Population (31 December 2023)
- • Total: 276,625
- • Density: 240/km^{2} (630/sq mi)
- Time zone: UTC+01:00 (CET)
- • Summer (DST): UTC+02:00 (CEST)
- Vehicle registration: BLB, SI
- Website: siegen-wittgenstein.de

= Siegen-Wittgenstein =

Siegen-Wittgenstein is a Kreis (district) in the southeast of North Rhine-Westphalia, Germany. Neighboring districts are Olpe, Hochsauerlandkreis, Waldeck-Frankenberg, Marburg-Biedenkopf, Lahn-Dill, Westerwaldkreis, and Altenkirchen.

==History==
In 1816–1817, the two districts of Siegen and Wittgenstein were created as parts of the Prussian province of Westphalia.
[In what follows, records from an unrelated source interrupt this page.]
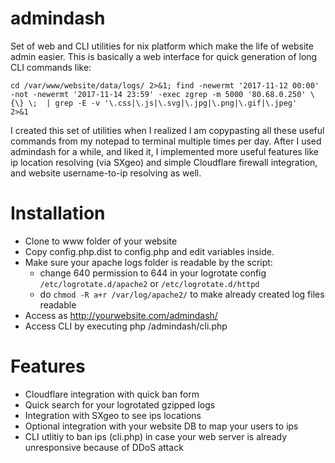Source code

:# admindash
Set of web and CLI utilities for nix platform which make the life of website admin easier.
This is basically a web interface for quick generation of long CLI commands like:

`cd /var/www/website/data/logs/ 2>&1; find -newermt '2017-11-12 00:00' -not -newermt '2017-11-14 23:59' -exec zgrep -m 5000 '80.68.0.250' \{\} \;  | grep -E -v '\.css|\.js|\.svg|\.jpg|\.png|\.gif|\.jpeg'   2>&1
`

I created this set of utilities when I realized I am copypasting all these useful commands from my notepad to terminal multiple times per day. After I used admindash for a while, and liked it, I implemented more useful features like ip location resolving (via SXgeo) and simple Cloudflare firewall integration, and website username-to-ip resolving as well.


# Installation
- Clone to www folder of your website
- Copy config.php.dist to config.php and edit variables inside.
- Make sure your apache logs folder is readable by the script:
  - change 640 permission to 644 in your logrotate config `/etc/logrotate.d/apache2` or `/etc/logrotate.d/httpd`
  - do `chmod -R a+r /var/log/apache2/` to make already created log files readable
- Access as http://yourwebsite.com/admindash/
- Access CLI by executing php /admindash/cli.php

# Features
- Cloudflare integration with quick ban form
- Quick search for your logrotated gzipped logs
- Integration with SXgeo to see ips locations
- Optional integration with your website DB to map your users to ips
- CLI utlitiy to ban ips (cli.php) in case your web server is already unresponsive because of DDoS attack

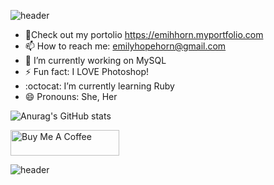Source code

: ![header](https://capsule-render.vercel.app/api?type=wave&color=gradient&height=300&section=header&text=Hi%20there👋&fontSize=90)



 <!--
 **emihhorn/emihhorn** is a ✨ _special_ ✨ repository because its `README.md` (this file) appears on your GitHub profile. 
- 👯 I’m looking to collaborate on ...
 - 🤔 I’m looking for help with ...

[![Top Langs](https://github-readme-stats.vercel.app/api/top-langs/?username=emihhorn&theme=buefy&layout=compact)](https://github.com/anuraghazra/github-readme-stats)


 Here are some ideas to get you started:
-->

 - :unicorn:Check out my portolio https://emihhorn.myportfolio.com
 - 📫 How to reach me: emilyhopehorn@gmail.com
 - 🔭 I’m currently working on MySQL
 - ⚡ Fun fact: I LOVE Photoshop!
 - :octocat: I’m currently learning Ruby 
 - 😄 Pronouns: She, Her
 
 
 


![Anurag's GitHub stats](https://github-readme-stats.vercel.app/api?username=emihhorn&theme=buefy&show_icons=true)





  <a href="https://www.buymeacoffee.com/emihhorn" target="_blank"><img src="https://cdn.buymeacoffee.com/buttons/default-violet.png" alt="Buy Me A Coffee" height="41" width="174"></a>


![header](https://capsule-render.vercel.app/api?type=wave&color=gradient&height=150&section=footer)




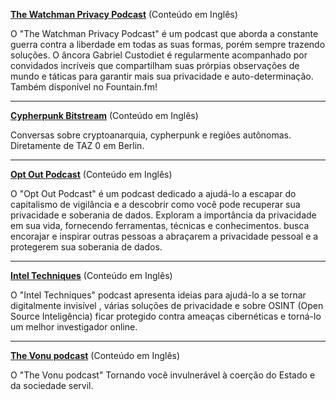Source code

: **[The Watchman Privacy Podcast](https://watchmanprivacy.com/podcast/)** (Conteúdo em Inglês)

O "The Watchman Privacy Podcast" é um podcast que aborda a constante guerra contra a liberdade em todas as suas formas, porém sempre trazendo soluções. O âncora Gabriel Custodiet é regularmente acompanhado por convidados incríveis que compartilham suas prórpias observações de mundo e táticas para garantir mais sua privacidade e auto-determinação. Também disponível no Fountain.fm!

-----

**[Cypherpunk Bitstream](https://taz0.org/bitstream/)** (Conteúdo em Inglês)

Conversas sobre cryptoanarquia, cypherpunk e regiões autônomas. Diretamente de TAZ 0 em Berlin.

-----

**[Opt Out Podcast](https://optoutpod.com/)** (Conteúdo em Inglês)

O "Opt Out Podcast" é um podcast dedicado a ajudá-lo a escapar do capitalismo de vigilância e a descobrir como você pode recuperar sua privacidade e soberania de dados. Exploram a importância da privacidade em sua vida, fornecendo ferramentas, técnicas e conhecimentos. busca encorajar e inspirar outras pessoas a abraçarem a privacidade pessoal e a protegerem sua soberania de dados.

-----

**[Intel Techniques](https://inteltechniques.com/podcast.html)** (Conteúdo em Inglês)

O "Intel Techniques" podcast apresenta ideias para ajudá-lo a se tornar digitalmente invisível , várias soluções de privacidade e sobre OSINT (Open Source Inteligência) ficar protegido contra ameaças cibernéticas e torná-lo um melhor investigador online.

-----

**[The Vonu podcast](https://vonupodcast.com/)** (Conteúdo em Inglês)

O "The Vonu podcast" Tornando você invulnerável à coerção do Estado e da sociedade servil.
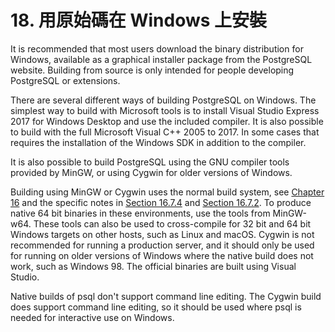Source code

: # 18. 用原始碼在 Windows 上安裝

It is recommended that most users download the binary distribution for Windows, available as a graphical installer package from the PostgreSQL website. Building from source is only intended for people developing PostgreSQL or extensions.

There are several different ways of building PostgreSQL on Windows. The simplest way to build with Microsoft tools is to install Visual Studio Express 2017 for Windows Desktop and use the included compiler. It is also possible to build with the full Microsoft Visual C++ 2005 to 2017. In some cases that requires the installation of the Windows SDK in addition to the compiler.

It is also possible to build PostgreSQL using the GNU compiler tools provided by MinGW, or using Cygwin for older versions of Windows.

Building using MinGW or Cygwin uses the normal build system, see [Chapter 16](../installation-from-source-code/) and the specific notes in [Section 16.7.4](../installation-from-source-code/platform-specific-notes.md#16-7-4-mingw-native-windows) and [Section 16.7.2](../installation-from-source-code/platform-specific-notes.md#16-7-2-cygwin). To produce native 64 bit binaries in these environments, use the tools from MinGW-w64. These tools can also be used to cross-compile for 32 bit and 64 bit Windows targets on other hosts, such as Linux and macOS. Cygwin is not recommended for running a production server, and it should only be used for running on older versions of Windows where the native build does not work, such as Windows 98. The official binaries are built using Visual Studio.

Native builds of psql don't support command line editing. The Cygwin build does support command line editing, so it should be used where psql is needed for interactive use on Windows.

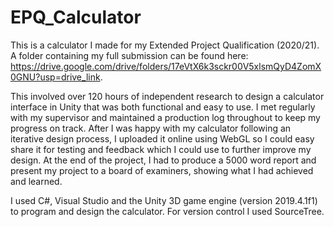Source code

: # EPQ_Calculator
This is a calculator I made for my Extended Project Qualification (2020/21). A folder containing my full submission can be found here: https://drive.google.com/drive/folders/17eVtX6k3sckr00V5xlsmQyD4ZomX0GNU?usp=drive_link.

This involved over 120 hours of independent research to design a calculator interface in Unity that was both functional and easy to use. I met regularly with my supervisor and maintained a production log throughout to keep my progress on track. After I was happy with my calculator following an iterative design process, I uploaded it online using WebGL so I could easy share it for testing and feedback which I could use to further improve my design. At the end of the project, I had to produce a 5000 word report and present my project to a board of examiners, showing what I had achieved and learned.

I used C#, Visual Studio and the Unity 3D game engine (version 2019.4.1f1) to program and design the calculator. For version control I used SourceTree.
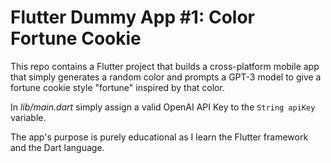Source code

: # Flutter Dummy App #1: Color Fortune Cookie

This repo contains a Flutter project that builds a cross-platform mobile app that simply generates a random color and prompts a GPT-3 model to give a fortune cookie style "fortune" inspired by that color.

In *lib/main.dart* simply assign a valid OpenAI API Key to the `String apiKey` variable.

The app's purpose is purely educational as I learn the Flutter framework and the Dart language.
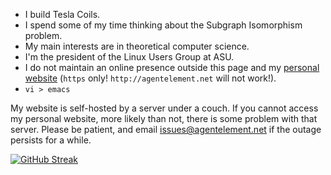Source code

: - I build Tesla Coils.
- I spend some of my time thinking about the Subgraph Isomorphism problem.
- My main interests are in theoretical computer science.
- I'm the president of the Linux Users Group at ASU.
- I do not maintain an online presence outside this page and my [personal
  website](https://agentelement.net) (`https` only! `http://agentelement.net`
  will not work!).
- `vi > emacs`

My website is self-hosted by a server under a couch. If you cannot access my
personal website, more likely than not, there is some problem with that server.
Please be patient, and email
[issues@agentelement.net](mailto:issues@agentelement.net) if the outage
persists for a while.

[![GitHub Streak](https://streak-stats.demolab.com/?user=AgentElement&theme=onedark-duo)](https://git.io/streak-stats)
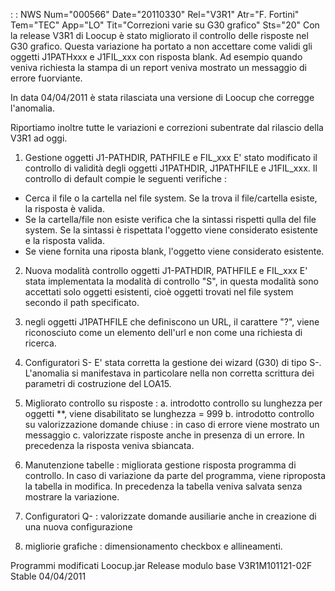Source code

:  :  : NWS Num="000566" Date="20110330" Rel="V3R1" Atr="F. Fortini" Tem="TEC" App="LO" Tit="Correzioni varie su G30 grafico" Sts="20"
Con la release V3R1 di Loocup è stato migliorato il controllo delle risposte nel G30 grafico.
Questa variazione ha portato a non accettare come validi gli oggetti J1PATHxxx e J1FIL_xxx con risposta blank. Ad esempio quando veniva richiesta la stampa di un report veniva mostrato un messaggio di errore fuorviante.

In data 04/04/2011 è stata rilasciata una versione di Loocup che corregge l'anomalia.

Riportiamo inoltre tutte le variazioni e correzioni subentrate dal rilascio della V3R1 ad oggi.

1) Gestione oggetti J1-PATHDIR, PATHFILE  e FIL_xxx
E' stato modificato il controllo di validità degli oggetti J1PATHDIR, J1PATHFILE e J1FIL_xxx.
Il controllo di default compie le seguenti verifiche : 
- Cerca il file o la cartella nel file system. Se la trova il file/cartella esiste, la risposta è
valida.
- Se la cartella/file non esiste verifica che la sintassi rispetti qulla del file system. Se la
sintassi è rispettata l'oggetto viene considerato esistente e la risposta valida.
- Se viene fornita una riposta blank, l'oggetto viene considerato esistente.

2) Nuova modalità controllo oggetti J1-PATHDIR, PATHFILE  e FIL_xxx
E' stata implementata la modalità di controllo "S", in questa modalità sono accettati solo oggetti esistenti, cioè oggetti trovati nel file system secondo il path specificato.

3) negli oggetti J1PATHFILE che definiscono un URL, il carattere "?", viene riconosciuto come un
elemento dell'url e non come una richiesta di ricerca.

4) Configuratori S-
E' stata corretta la gestione dei wizard (G30) di tipo S-. L'anomalia si manifestava in particolare
nella non corretta scrittura dei parametri di costruzione del LOA15.

5) Migliorato controllo su risposte : 
a. introdotto controllo su lunghezza per oggetti **, viene disabilitato se lunghezza = 999 b. introdotto controllo su valorizzazione domande chiuse :  in caso di errore viene mostrato un messaggio
c. valorizzate risposte anche in presenza di un errore. In precedenza la risposta veniva sbiancata.

6) Manutenzione tabelle :  migliorata gestione risposta programma di controllo. In caso di variazione
da parte del programma, viene riproposta la tabella in modifica. In precedenza la tabella veniva salvata senza mostrare la variazione.

7) Configuratori  Q- :  valorizzate domande ausiliarie anche in creazione di una nuova configurazione

8) migliorie grafiche :  dimensionamento checkbox e allineamenti.

Programmi modificati Loocup.jar
Release modulo base V3R1M101121-02F Stable 04/04/2011
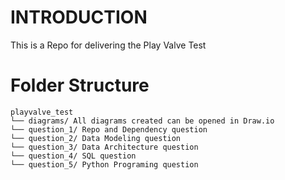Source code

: # INTRODUCTION
This is a Repo for delivering the Play Valve Test

# Folder Structure
    playvalve_test
    └── diagrams/ All diagrams created can be opened in Draw.io
    └── question_1/ Repo and Dependency question
    └── question_2/ Data Modeling question
    └── question_3/ Data Architecture question
    └── question_4/ SQL question
    └── question_5/ Python Programing question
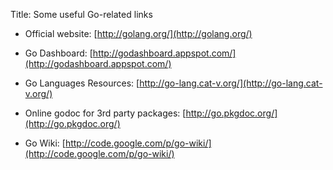 Title: Some useful Go-related links

* Official website: [http://golang.org/](http://golang.org/)

* Go Dashboard: [http://godashboard.appspot.com/](http://godashboard.appspot.com/)

* Go Languages Resources: [http://go-lang.cat-v.org/](http://go-lang.cat-v.org/)

* Online godoc for 3rd party packages: [http://go.pkgdoc.org/](http://go.pkgdoc.org/)

* Go Wiki: [http://code.google.com/p/go-wiki/](http://code.google.com/p/go-wiki/)
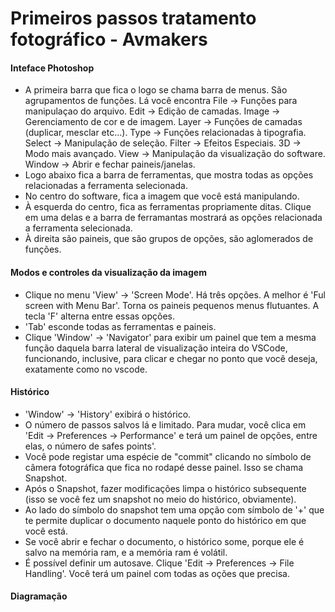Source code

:# Primeiros passos tratamento fotográfico - Avmakers

#### Inteface Photoshop
- A primeira barra que fica o logo se chama barra de menus. São agrupamentos de funções. Lá você encontra
    File -> Funções para manipulaçao do arquivo.
    Edit -> Edição de camadas.
    Image -> Gerenciamento de cor e de imagem.
    Layer -> Funções de camadas (duplicar, mesclar etc...).
    Type -> Funções relacionadas à tipografia.
    Select -> Manipulação de seleção.
    Filter -> Efeitos Especiais.
    3D -> Modo mais avançado.
    View ->  Manipulação da visualização do software.
    Window -> Abrir e fechar paineis/janelas.
- Logo abaixo fica a barra de ferramentas, que mostra todas as opções relacionadas a ferramenta selecionada.
- No centro do software, fica a imagem que você está manipulando.
- À esquerda do centro, fica as ferramentas propriamente ditas. Clique em uma delas e a barra de ferramantas mostrará as opções relacionada a ferramenta selecionada.
- À direita são paineis, que são grupos de opções, são aglomerados de funções.

#### Modos e controles da visualização da imagem
- Clique no menu 'View' -> 'Screen Mode'. Há três opções. A melhor é 'Ful screen with Menu Bar'. Torna os paineis pequenos menus flutuantes. A tecla 'F' alterna entre essas opções.
- 'Tab' esconde todas as ferramentas e paineis.
- Clique 'Window' -> 'Navigator' para exibir um painel que tem a mesma função daquela barra lateral de visualização inteira do VSCode, funcionando, inclusive, para clicar e chegar no ponto que você deseja, exatamente como no vscode.

#### Histórico
- 'Window' -> 'History' exibirá o histórico.
- O número de passos salvos lá e limitado. Para mudar, você clica em 'Edit -> Preferences -> Performance' e terá um painel de opções, entre elas, o número de safes points'.
- Você pode registar uma espécie de "commit" clicando no símbolo de câmera fotográfica que fica no rodapé desse painel. Isso se chama Snapshot.
- Após o Snapshot, fazer modificações limpa o histórico subsequente (isso se você fez um snapshot no meio do histórico, obviamente).
- Ao lado do símbolo do snapshot tem uma opção com símbolo de '+' que te permite duplicar o documento naquele ponto do histórico em que você está.
- Se você abrir e fechar o documento, o histórico some, porque ele é salvo na memória ram, e a memória ram é volátil.
- É possível definir um autosave. Clique 'Edit -> Preferences -> File Handling'. Você terá um painel com todas as oções que precisa.

#### Diagramação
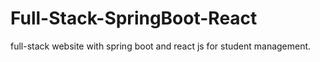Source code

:# Full-Stack-SpringBoot-React
full-stack website with spring boot and react js for student management.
In 1974, the two districts were merged, and in 1984 the name Siegen-Wittgenstein was adopted.

==Geography==
Geographically, it covers the hills southeast of the Sauerland hills, the Siegerland and Wittgensteiner Land.

==Coat of arms==
The two upper sections show, to the right, the arms of the Dukes of Nassau, who founded Siegen, and to the left, those of the Counts of Sayn-Wittgenstein. At the bottom a miner's lamp and a coppicing hook are depicted, in reference to the mining and charcoal-burning history of the district.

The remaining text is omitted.